The Wine Flaw of Our Times

It was 2015, and I was sampling wine at the store that is no more and was staring in awe at the dark and cloudy glass from Chile. This was my first experience experiencing the natural wine’s bacterial infection of the moment. This cryptic Microbial Kraken lurked in numerous carbonic reds stored in clear glass bottles with hand-drawn labels.

Contrary to flaws like being made from Gewurztraminer (jk!) or having a cork sucked out, mice are rarely evident. Although in some cases it might be visible when opening the bottle, it typically appears 30 minutes after opening, appearing as a distinct flavor that can be identified as “corn nuts,” “puppy’s breath,” and “vomit.” Regardless of what it is and how it is interpreted, it will ruin the wine. Nobody, as is apparent, would like to drink a wine that tastes like a hamster’s enclosure.

However, the Mouse is more than a Mosel wine fault because of its widespreadness, ubiquity, and connection with the natural wine-making process. It’s been used as a reason to dismiss as a means to portray natural winemakers as dirty, imperfect, inconsistent, and a bit rigid. However, the more one studies a mouse, the more apparent it is that its wine’s quality is more complex and elusive than initially thought. Instead of being a non-fixable issue, it is beginning to appear in how the wine is perceived and contextualized.

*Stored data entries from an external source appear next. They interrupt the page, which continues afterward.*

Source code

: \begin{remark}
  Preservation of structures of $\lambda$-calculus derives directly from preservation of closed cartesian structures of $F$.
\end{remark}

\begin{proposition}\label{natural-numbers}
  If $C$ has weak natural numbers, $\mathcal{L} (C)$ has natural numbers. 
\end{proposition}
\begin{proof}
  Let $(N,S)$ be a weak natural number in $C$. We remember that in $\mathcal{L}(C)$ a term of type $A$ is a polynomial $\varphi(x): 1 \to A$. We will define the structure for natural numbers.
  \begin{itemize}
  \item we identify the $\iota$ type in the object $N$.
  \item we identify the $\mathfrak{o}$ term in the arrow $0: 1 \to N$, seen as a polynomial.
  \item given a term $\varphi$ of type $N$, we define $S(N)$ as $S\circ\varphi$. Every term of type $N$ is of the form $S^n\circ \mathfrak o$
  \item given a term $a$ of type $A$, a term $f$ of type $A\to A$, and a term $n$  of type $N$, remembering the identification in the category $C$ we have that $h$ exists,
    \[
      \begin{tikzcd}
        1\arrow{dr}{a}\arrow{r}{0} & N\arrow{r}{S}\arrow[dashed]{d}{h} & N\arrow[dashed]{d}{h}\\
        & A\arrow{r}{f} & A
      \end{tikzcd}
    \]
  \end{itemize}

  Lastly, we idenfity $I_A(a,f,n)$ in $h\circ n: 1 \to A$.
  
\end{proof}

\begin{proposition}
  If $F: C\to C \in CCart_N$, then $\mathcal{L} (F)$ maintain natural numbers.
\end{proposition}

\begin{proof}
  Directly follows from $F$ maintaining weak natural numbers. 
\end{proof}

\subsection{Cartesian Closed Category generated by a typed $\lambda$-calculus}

The first mention of the mouse is in 18Mousen J.L.W. Thudichum’s A Treatise on Wines, which is identified in the book as “a peculiar disagreeable flavor in wine … resembling the smell of a residence of mice.” Some years after, in 1913, Muller-Thurgau (inventor of the German grape Muller-Thurgau), along with his companion Adolf Osterwalder first noticed that approximately 30 percent of the population were unable to taste mice and attributed it to pH in the mouth. There’s nothing before that for anyone to believe that they were concerned about it, at least not until the beginning of the 20th century, nor over the past eighteen years of drinking wine. Most likely, it was thrown into a myriad of other bacterial nasties, all of which share the same remedy: sulfur. The author of the wine book Aaron Ayscough, in his The World of Natural Wine, states that sulfur was employed (sparingly!) during the Hellenic Era.

“The more one investigates mouse, the clearer it becomes that the quality is more nuanced, and more transient, than originally understood.”

French wines intended for sale around the time when the mouse was firsMousecovered, generally had 10 to 12 grams SO2 per hectoliter of juice injected via stone or burning wick. According to some estimates, that is enough to ensure that the mouse did not Mouseve the attention it deserved. Following the wars in the world, mice became less plentiful, and industrial winemaking became the predominant method of production in the world. In the last decade of this century, manuals for winemaking advocated SO2 levels ranging from 20 to 200 grams/hectoliter, an actual scenario of a Desert Called Peace-type scenario. This was followed by two generations of chemical compounds designed for the different world wars, which were introduced into the soil for pesticides, fertilizers, herbicides, and fungicides.

In his manifesto, the Cultural Insurrection, The Sommelier, Cultural Critic, filmmaker, and farmer Jonathan Nossiter writes that by the 1960s, vineyard soils were so overloaded with harmful chemicals that it was becoming increasingly difficult for the grapes to ferment naturally. Thirty years later, in the late 1980s and the beginning of the 1990s, In nearly every region of the wine world, tiny areas of resistance emerged in protest to the human and environmental effects of industrialization as well as the inconstant and unchanging wine was becoming. The most well-known resisters were the”Gang of Four” or the “Gang of Four” (or Five, Six, and so on. according to the wine importers you inquire about) located in Beaujolais. Under the leadership of chemical engineer Jules Chauvet, the group decided to end the use of added chemicals and, in some instances, SO2 in the vineyard and the cellar. This was a complete reversal of the mid-20th century’s idea of living better by chemical processes.

Mouse quickly became a part of the conversation between Oenologists and early natural winemakers before eventually making it into the Paris popular culture, natural wines, and New York City in the early 2000s. In the next decade, the flaw was suddenly evident in everyone’s glass and on everyone’s lips when natural wines reached critical mass.

Today, we have a market filled with bubbly wine. With this current background, it’s not difficult, then, to be a victim of natural wine zealots throwing the baby in the bathwater and conflating potentially harmful chemicals such as Roundup–which, frankly, is something we must talk to in the Hague concerning–and the sulfur dioxide which is primarily safe even if you do not want it in your mucous membranes or eyes. However, it’s challenging to find zealots like that; most people in the natural wine industry accept small doses of SO2. However, it’s more important to note that SO2 isn’t the magic bullet it once was.